Exposing the initial hypocrisy of brands overzealous in sharing climate-related sustainability news, yet going quiet or coming up short in solidarity for human injustices, Stoudemire said: “Racism is a sustainability issue; it cuts down on life expectancy. You can’t be sustainable and not be anti-racist.” True, the U.N. sustainable development goals cited by many in their sustainability reports cover global challenges, including verbatim — inequality and justice.
Luckily, Stoudemire has said the sustainable brands are mostly accountable and engaged.
As for those brands that engaged directly with the campaign, they included Gabriela Hearst, Phillip Lim and Prabal Gurung, to name a few. When asked, Hearst shared FFAF’s campaign “within minutes.”
“I just DM’d her and said, ‘you know we really appreciate you standing with us and posting more than a statement. People want to hear more than that, they want to hear it in your own words and know that you really feel this way,’” reiterated Stoudemire.

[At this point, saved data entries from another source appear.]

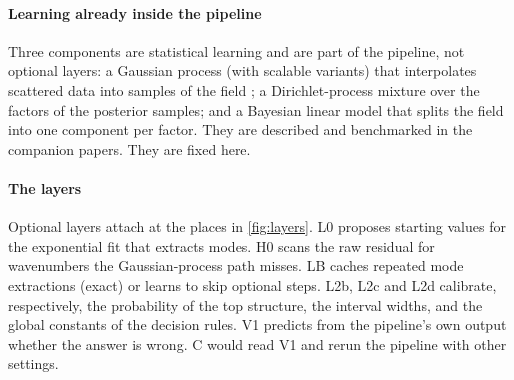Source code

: \paragraph{Learning already inside the pipeline} Three components are statistical learning and are part of the pipeline,
not optional layers: a Gaussian process (with scalable variants) that interpolates scattered data into samples of the field
\cite{RasWil06}; a Dirichlet-process mixture over the factors of the posterior samples; and a Bayesian linear model that
splits the field into one component per factor. They are described and benchmarked in the companion papers. They are
fixed here.

\paragraph{The layers} Optional layers attach at the places in \cref{fig:layers}. L0 proposes starting values for the
exponential fit that extracts modes. H0 scans the raw residual for wavenumbers the Gaussian-process path misses. LB caches
repeated mode extractions (exact) or learns to skip optional steps. L2b, L2c and L2d calibrate, respectively, the
probability of the top structure, the interval widths, and the global constants of the decision rules. V1 predicts from the
pipeline's own output whether the answer is wrong. C would read V1 and rerun the pipeline with other settings.



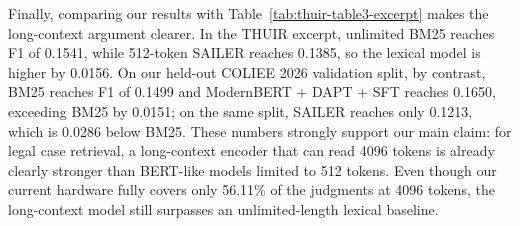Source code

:Finally, comparing our results with Table~\ref{tab:thuir-table3-excerpt} makes the long-context argument clearer. In the THUIR excerpt, unlimited BM25 reaches F1 of 0.1541, while 512-token SAILER reaches 0.1385, so the lexical model is higher by 0.0156. On our held-out COLIEE 2026 validation split, by contrast, BM25 reaches F1 of 0.1499 and ModernBERT + DAPT + SFT reaches 0.1650, exceeding BM25 by 0.0151; on the same split, SAILER reaches only 0.1213, which is 0.0286 below BM25. These numbers strongly support our main claim: for legal case retrieval, a long-context encoder that can read 4096 tokens is already clearly stronger than BERT-like models limited to 512 tokens. Even though our current hardware fully covers only 56.11\% of the judgments at 4096 tokens, the long-context model still surpasses an unlimited-length lexical baseline.
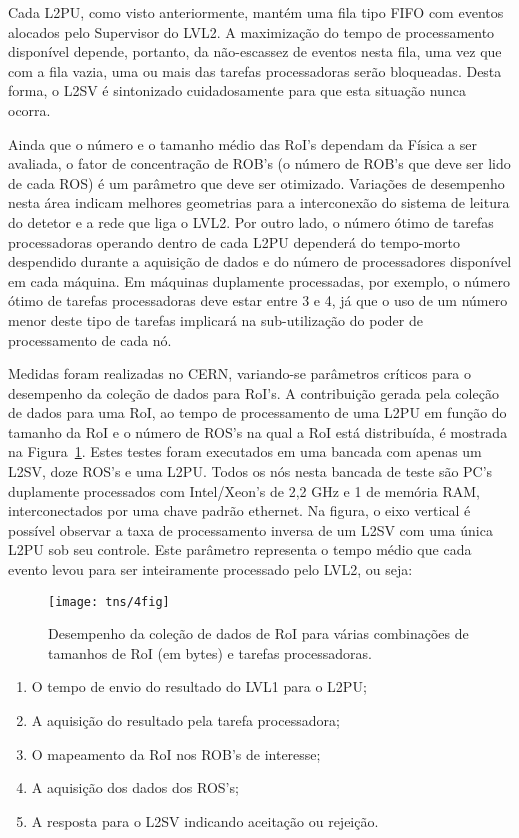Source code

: Cada L2PU, como visto anteriormente, mantém uma fila tipo FIFO com eventos
alocados pelo Supervisor do LVL2. A maximização do tempo de processamento
disponível depende, portanto, da não-escassez de eventos nesta fila, uma vez
que com a fila vazia, uma ou mais das tarefas processadoras serão
bloqueadas. Desta forma, o L2SV é sintonizado cuidadosamente para que esta
situação nunca ocorra.

Ainda que o número e o tamanho médio das RoI's dependam da Física a ser
avaliada, o fator de concentração de ROB's (o número de ROB's que deve ser
lido de cada ROS) é um parâmetro que deve ser otimizado. Variações de
desempenho nesta área indicam melhores geometrias para a interconexão do
sistema de leitura do detetor e a rede que liga o LVL2. Por outro lado, o
número ótimo de tarefas processadoras operando dentro de cada L2PU dependerá
do tempo-morto despendido durante a aquisição de dados e do número de
processadores disponível em cada máquina. Em máquinas duplamente processadas,
por exemplo, o número ótimo de tarefas processadoras deve estar entre 3 e 4,
já que o uso de um número menor deste tipo de tarefas implicará na
sub-utilização do poder de processamento de cada nó.

Medidas foram realizadas no CERN, variando-se parâmetros críticos para o
desempenho da coleção de dados para RoI's. A contribuição gerada pela coleção
de dados para uma RoI, ao tempo de processamento de uma L2PU em função do
tamanho da RoI e o número de ROS's na qual a RoI está distribuída, é mostrada
na Figura~\ref{fig:tns-4fig}. Estes testes foram executados em uma bancada com
apenas um L2SV, doze ROS's e uma L2PU. Todos os nós nesta bancada de teste são
PC's duplamente processados com Intel/Xeon's de 2,2 GHz e 1  de
memória RAM, interconectados por uma chave padrão  ethernet. Na
figura, o eixo vertical é possível observar a taxa de processamento inversa de
um L2SV com uma única L2PU sob seu controle. Este parâmetro representa o tempo
médio que cada evento levou para ser inteiramente processado pelo LVL2, ou
seja:

\begin{figure}
\begin{center}
\texttt{[image: tns/4fig]}
\end{center}
\caption{Desempenho da coleção de dados de RoI para várias combinações de
tamanhos de RoI (em bytes) e tarefas processadoras.}
\label{fig:tns-4fig}
\end{figure}

\begin{enumerate}
\item O tempo de envio do resultado do LVL1 para o L2PU;
\item A aquisição do resultado pela tarefa processadora;
\item O mapeamento da RoI nos ROB's de interesse;
\item A aquisição dos dados dos ROS's;
\item A resposta para o L2SV indicando aceitação ou rejeição.
\end{enumerate}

Many more social media campaigns have erupted since, including Brother Vellies designer Aurora James’ #15PercentPledge, calling on corporations like Walmart Inc., Whole Foods Inc. and Target Corp. to commit to buying 15 percent of products from black-owned businesses; #AmplifyMelanatedVoicesChallenge, urging social media users to amplify the social justice work and content of BIPOC (black, indigenous and people of color), and #BlackoutTuesday, which shares a similar intention to the former in re-centering the conversation.
On Tuesday, many more black squares appeared by brands, companies and consumers.
“Black lives are worth more than a black square. Use that space responsibly, you do more than that to sell lipstick,” said Stoudemire, but at the very least being human is a start.